[Data extract]

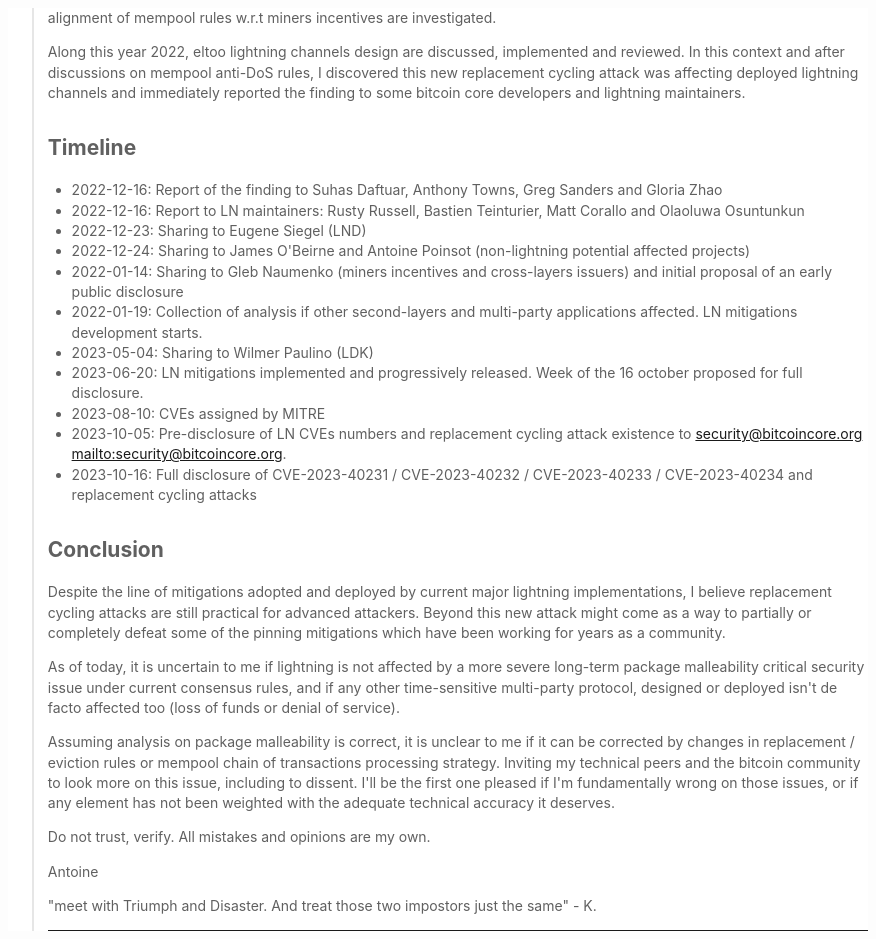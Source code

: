 > alignment of mempool rules w.r.t miners incentives are investigated.
> 
> Along this year 2022, eltoo lightning channels design are discussed, implemented and reviewed. In 
> this context and after discussions on mempool anti-DoS rules, I discovered this new replacement 
> cycling attack was affecting deployed lightning channels and immediately reported the finding to 
> some bitcoin core developers and lightning maintainers.
> 
> ## Timeline
> 
> - 2022-12-16: Report of the finding to Suhas Daftuar, Anthony Towns, Greg Sanders and Gloria Zhao
> - 2022-12-16: Report to LN maintainers: Rusty Russell, Bastien Teinturier, Matt Corallo and Olaoluwa 
> Osuntunkun
> - 2022-12-23: Sharing to Eugene Siegel (LND)
> - 2022-12-24: Sharing to James O'Beirne and Antoine Poinsot (non-lightning potential affected projects)
> - 2022-01-14: Sharing to Gleb Naumenko (miners incentives and cross-layers issuers) and initial 
> proposal of an early public disclosure
> - 2022-01-19: Collection of analysis if other second-layers and multi-party applications affected. 
> LN mitigations development starts.
> - 2023-05-04: Sharing to Wilmer Paulino (LDK)
> - 2023-06-20: LN mitigations implemented and progressively released. Week of the 16 october proposed 
> for full disclosure.
> - 2023-08-10: CVEs assigned by MITRE
> - 2023-10-05: Pre-disclosure of LN CVEs numbers and replacement cycling attack existence to 
> security@bitcoincore.org <mailto:security@bitcoincore.org>.
> - 2023-10-16: Full disclosure of CVE-2023-40231 / CVE-2023-40232 / CVE-2023-40233 / CVE-2023-40234 
> and replacement cycling attacks
> 
> ## Conclusion
> 
> Despite the line of mitigations adopted and deployed by current major lightning implementations, I 
> believe replacement cycling attacks are still practical for advanced attackers. Beyond this new 
> attack might come as a way to partially or completely defeat some of the pinning mitigations which 
> have been working for years as a community.
> 
> As of today, it is uncertain to me if lightning is not affected by a more severe long-term package 
> malleability critical security issue under current consensus rules, and if any other time-sensitive 
> multi-party protocol, designed or deployed isn't de facto affected too (loss of funds or denial of 
> service).
> 
> Assuming analysis on package malleability is correct, it is unclear to me if it can be corrected by 
> changes in replacement / eviction rules or mempool chain of transactions processing strategy. 
> Inviting my technical peers and the bitcoin community to look more on this issue, including to 
> dissent. I'll be the first one pleased if I'm fundamentally wrong on those issues, or if any element 
> has not been weighted with the adequate technical accuracy it deserves.
> 
> Do not trust, verify. All mistakes and opinions are my own.
> 
> Antoine
> 
> "meet with Triumph and Disaster. And treat those two impostors just the same" - K.
> 
> _______________________________________________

[/Data extract]

Task to complete: The line containing "are my own." marks where to begin; copy it and every later line exactly, through the end of the data.

Solution to the problem:
> Do not trust, verify. All mistakes and opinions are my own.
> 
> Antoine
> 
> "meet with Triumph and Disaster. And treat those two impostors just the same" - K.
> 
> _______________________________________________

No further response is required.